The profit of INR 918.68 crore in Q4 came on the back of a record revenue of INR 14,600 crore comprising other income of INR 439.5 crore. The airline has been silent on calling out the compensation from Pratt & Whitney. The question has more sensitivity this time around since Go FIRST filed for bankruptcy early this month claiming that its failure is solely because of Pratt & Whitney and the delay in replacement engines along with the engine life being lower than promised. IndiGo’s grounded planes number in the upper 30s by their own admission and there isn’t specific date at hand on when its entire fleet will be available for commercial operations.

The current results are lower than the Q3-FY23 performance when the airline had recorded a profit of INR 1422.6 crore, joining global peers in turning a leaf towards profitability. The airlines’ previous best was in the April to June quarter of 2019 (Q1-FY20) when it clocked INR 1203 crores on the back of fall of Jet Airways.
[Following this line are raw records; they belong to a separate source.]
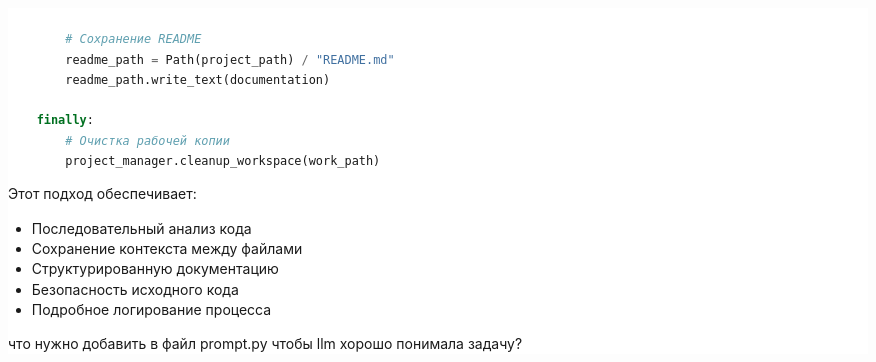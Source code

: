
 ```python
        
        # Сохранение README
        readme_path = Path(project_path) / "README.md"
        readme_path.write_text(documentation)
        
    finally:
        # Очистка рабочей копии
        project_manager.cleanup_workspace(work_path)
```

Этот подход обеспечивает:
- Последовательный анализ кода
- Сохранение контекста между файлами
- Структурированную документацию
- Безопасность исходного кода
- Подробное логирование процесса

что нужно добавить в файл prompt.py чтобы llm хорошо понимала задачу?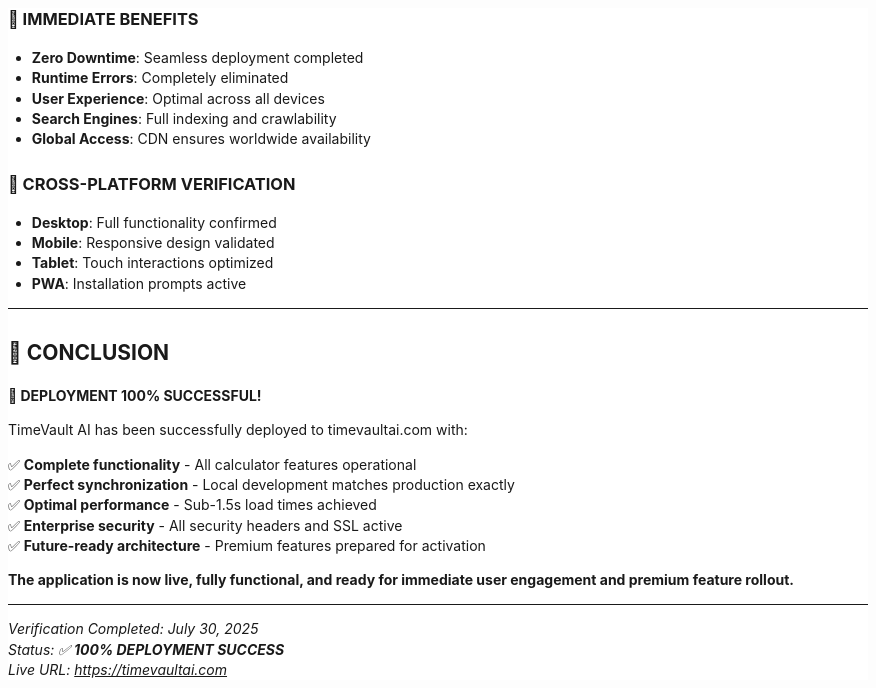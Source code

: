 ### **🚀 IMMEDIATE BENEFITS**
- **Zero Downtime**: Seamless deployment completed
- **Runtime Errors**: Completely eliminated
- **User Experience**: Optimal across all devices
- **Search Engines**: Full indexing and crawlability
- **Global Access**: CDN ensures worldwide availability

### **📱 CROSS-PLATFORM VERIFICATION**
- **Desktop**: Full functionality confirmed
- **Mobile**: Responsive design validated
- **Tablet**: Touch interactions optimized  
- **PWA**: Installation prompts active

---

## 🎯 **CONCLUSION**

**🎉 DEPLOYMENT 100% SUCCESSFUL!**

TimeVault AI has been successfully deployed to timevaultai.com with:

✅ **Complete functionality** - All calculator features operational  
✅ **Perfect synchronization** - Local development matches production exactly  
✅ **Optimal performance** - Sub-1.5s load times achieved  
✅ **Enterprise security** - All security headers and SSL active  
✅ **Future-ready architecture** - Premium features prepared for activation  

**The application is now live, fully functional, and ready for immediate user engagement and premium feature rollout.**

---

*Verification Completed: July 30, 2025*  
*Status: ✅ **100% DEPLOYMENT SUCCESS***  
*Live URL: https://timevaultai.com*
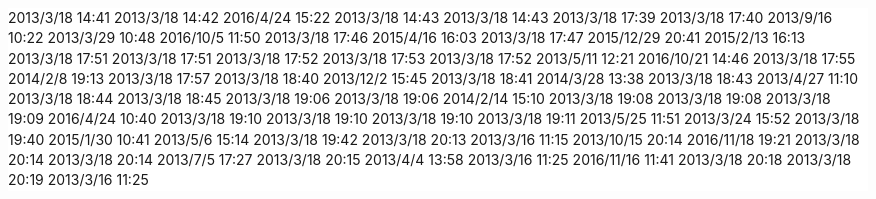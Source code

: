 2013/3/18 14:41
2013/3/18 14:42
2016/4/24 15:22
2013/3/18 14:43
2013/3/18 14:43
2013/3/18 17:39
2013/3/18 17:40
2013/9/16 10:22
2013/3/29 10:48
2016/10/5 11:50
2013/3/18 17:46
2015/4/16 16:03
2013/3/18 17:47
2015/12/29 20:41
2015/2/13 16:13
2013/3/18 17:51
2013/3/18 17:51
2013/3/18 17:52
2013/3/18 17:53
2013/3/18 17:52
2013/5/11 12:21
2016/10/21 14:46
2013/3/18 17:55
2014/2/8 19:13
2013/3/18 17:57
2013/3/18 18:40
2013/12/2 15:45
2013/3/18 18:41
2014/3/28 13:38
2013/3/18 18:43
2013/4/27 11:10
2013/3/18 18:44
2013/3/18 18:45
2013/3/18 19:06
2013/3/18 19:06
2014/2/14 15:10
2013/3/18 19:08
2013/3/18 19:08
2013/3/18 19:09
2016/4/24 10:40
2013/3/18 19:10
2013/3/18 19:10
2013/3/18 19:10
2013/3/18 19:11
2013/5/25 11:51
2013/3/24 15:52
2013/3/18 19:40
2015/1/30 10:41
2013/5/6 15:14
2013/3/18 19:42
2013/3/18 20:13
2013/3/16 11:15
2013/10/15 20:14
2016/11/18 19:21
2013/3/18 20:14
2013/3/18 20:14
2013/7/5 17:27
2013/3/18 20:15
2013/4/4 13:58
2013/3/16 11:25
2016/11/16 11:41
2013/3/18 20:18
2013/3/18 20:19
2013/3/16 11:25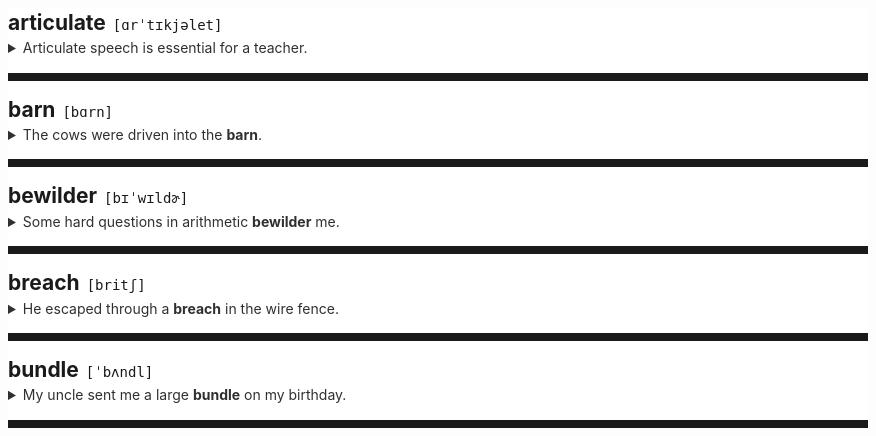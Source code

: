 
<div style="display: flex;align-items: baseline;">
    <h2 style="margin-bottom: 0;margin-top: 0">articulate</h2>
    <p style="padding:0 .5em; margin: 0;font-family: monospace;">[ɑrˈtɪkjəlet]</p>
    <p class="interpretation_15529" style="display:none ;padding:0 .5em; margin: 0; white-space: nowrap;overflow: hidden;text-overflow: ellipsis;">adj. 发音清晰的；善于表达的；有关节的
v. 清楚地讲话；发音；以关节连接</p>
</div>
<details class="details_15529"><summary style="color: #303030;">Articulate speech is essential for a teacher.</summary></details>
<hr style="padding-bottom: 0.5em;" />


<div style="display: flex;align-items: baseline;">
    <h2 style="margin-bottom: 0;margin-top: 0">barn</h2>
    <p style="padding:0 .5em; margin: 0;font-family: monospace;">[bɑrn]</p>
    <p class="interpretation_15529" style="display:none ;padding:0 .5em; margin: 0; white-space: nowrap;overflow: hidden;text-overflow: ellipsis;">n. 谷仓；牲口棚</p>
</div>
<details class="details_15529"><summary style="color: #303030;">The cows were driven into the <strong>barn</strong>.</summary></details>
<hr style="padding-bottom: 0.5em;" />


<div style="display: flex;align-items: baseline;">
    <h2 style="margin-bottom: 0;margin-top: 0">bewilder</h2>
    <p style="padding:0 .5em; margin: 0;font-family: monospace;">[bɪˈwɪldɚ]</p>
    <p class="interpretation_15529" style="display:none ;padding:0 .5em; margin: 0; white-space: nowrap;overflow: hidden;text-overflow: ellipsis;">v. 使迷惑；使...不知所措</p>
</div>
<details class="details_15529"><summary style="color: #303030;">Some hard questions in arithmetic <strong>bewilder</strong> me.</summary></details>
<hr style="padding-bottom: 0.5em;" />


<div style="display: flex;align-items: baseline;">
    <h2 style="margin-bottom: 0;margin-top: 0">breach</h2>
    <p style="padding:0 .5em; margin: 0;font-family: monospace;">[britʃ]</p>
    <p class="interpretation_15529" style="display:none ;padding:0 .5em; margin: 0; white-space: nowrap;overflow: hidden;text-overflow: ellipsis;">n. 缺口；破裂；违背
v. 在 ... 上打开缺口；违反；突破</p>
</div>
<details class="details_15529"><summary style="color: #303030;">He escaped through a <strong>breach</strong> in the wire fence.</summary></details>
<hr style="padding-bottom: 0.5em;" />


<div style="display: flex;align-items: baseline;">
    <h2 style="margin-bottom: 0;margin-top: 0">bundle</h2>
    <p style="padding:0 .5em; margin: 0;font-family: monospace;">[ˈbʌndl]</p>
    <p class="interpretation_15529" style="display:none ;padding:0 .5em; margin: 0; white-space: nowrap;overflow: hidden;text-overflow: ellipsis;">n. 捆；束；包</p>
</div>
<details class="details_15529"><summary style="color: #303030;">My uncle sent me a large <strong>bundle</strong> on my birthday.</summary></details>
<hr style="padding-bottom: 0.5em;" />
One wonders if the grounding helped take out necessary capacity since the yields have not lived up to the previous quarter, indicating that discounting was needed. 

On the expenditure side, Fuel comprised 41% of total expenditure, while employee costs stood at 9.5%. The Go FIRST suspension could open up a pool of pilots for both IndiGo and Air India but they are likely to come under pressure from the middle east where new carriers are taking to the skies and existing want to expand rapidly. The bonuses paid by Emirates and Singapore Airlines after record profits would be an additional pull for the entire aviation workforce in general and pilots in particular.
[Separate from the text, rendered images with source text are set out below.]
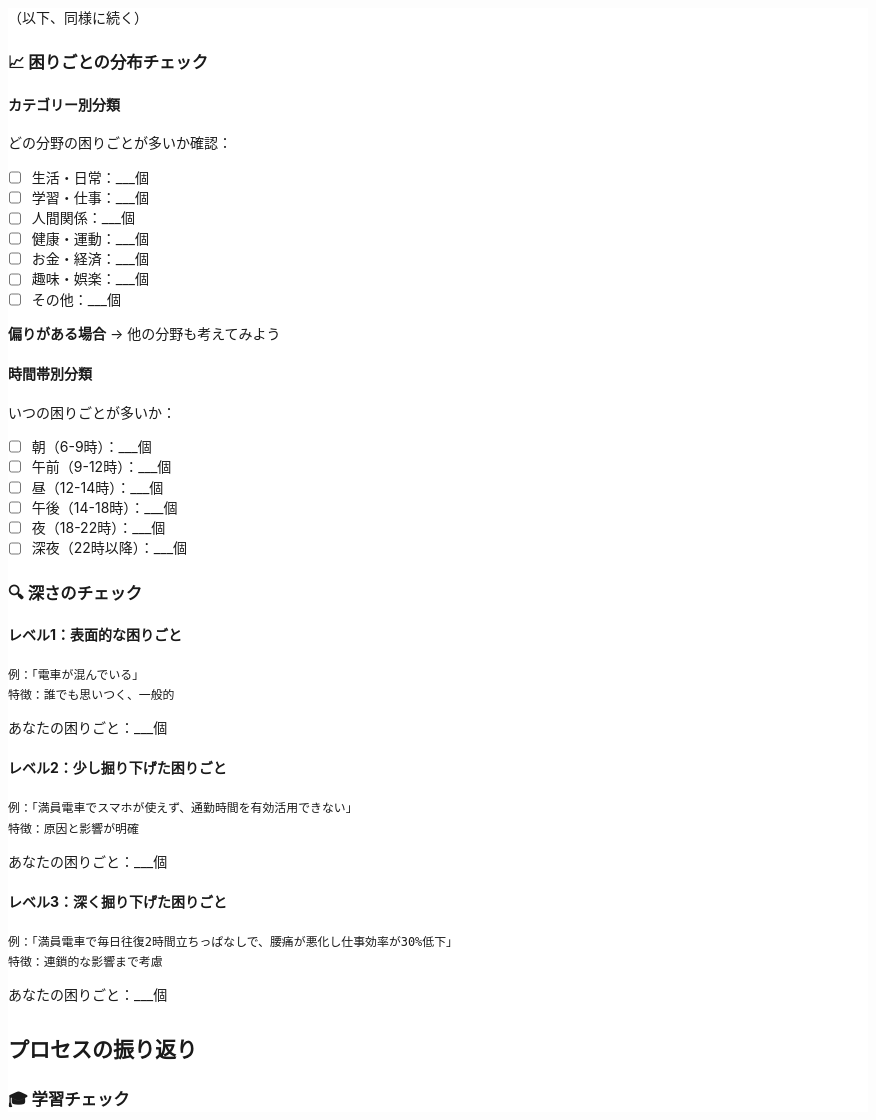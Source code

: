 （以下、同様に続く）

### 📈 困りごとの分布チェック

#### カテゴリー別分類
どの分野の困りごとが多いか確認：

- [ ] 生活・日常：___個
- [ ] 学習・仕事：___個
- [ ] 人間関係：___個
- [ ] 健康・運動：___個
- [ ] お金・経済：___個
- [ ] 趣味・娯楽：___個
- [ ] その他：___個

**偏りがある場合** → 他の分野も考えてみよう

#### 時間帯別分類
いつの困りごとが多いか：

- [ ] 朝（6-9時）：___個
- [ ] 午前（9-12時）：___個
- [ ] 昼（12-14時）：___個
- [ ] 午後（14-18時）：___個
- [ ] 夜（18-22時）：___個
- [ ] 深夜（22時以降）：___個

### 🔍 深さのチェック

#### レベル1：表面的な困りごと
```
例：「電車が混んでいる」
特徴：誰でも思いつく、一般的
```
あなたの困りごと：___個

#### レベル2：少し掘り下げた困りごと
```
例：「満員電車でスマホが使えず、通勤時間を有効活用できない」
特徴：原因と影響が明確
```
あなたの困りごと：___個

#### レベル3：深く掘り下げた困りごと
```
例：「満員電車で毎日往復2時間立ちっぱなしで、腰痛が悪化し仕事効率が30%低下」
特徴：連鎖的な影響まで考慮
```
あなたの困りごと：___個

## プロセスの振り返り

### 🎓 学習チェック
At the end of last quarter, the airline had a fleet of 304 planes, comprising 162 A320neo, 79 A321neo, 21 A320ceo and 39 ATR 72-600. The airline also has a fleet of 2 A321 freighters. The airline intends to add anywhere between 40 to 50 new planes this fiscal year but would largely be dependent on how the supply chain issues play out for the airline. While facing challenges all around, the airline has been committed to fleet renewal. It had 275 aircraft at the end of the previous fiscal and since then it has inducted 19 A320neo, 23 A321neo and 4 ATR on the passenger side. At the time it retired 20 A320ceo.

The airline ended the year with 85.6 million passengers and aims to cross the 100 million mark this fiscal. In the last quarter’s post results call, the airline had communicated about its plans to start services to Jakarta and Nairobi. The dates have not been announced but the airline remains committed to these destinations, was reiterated in the call this evening.

Tail Note

As Go FIRST talks of restarting operations, IndiGo is best placed to take advantage of the current market condition. Air India has not been proactive with its induction with its recently received narrowbody aircraft awaiting commercial induction. Vistara, too, has quite a few aircraft on ground and the expected tough competition from the Tata group is at bay, for now. 

Uncertainties are a part and parcel of aviation in general and Indian aviation in particular, how the current quarter performs will go a long way in defining the year ahead.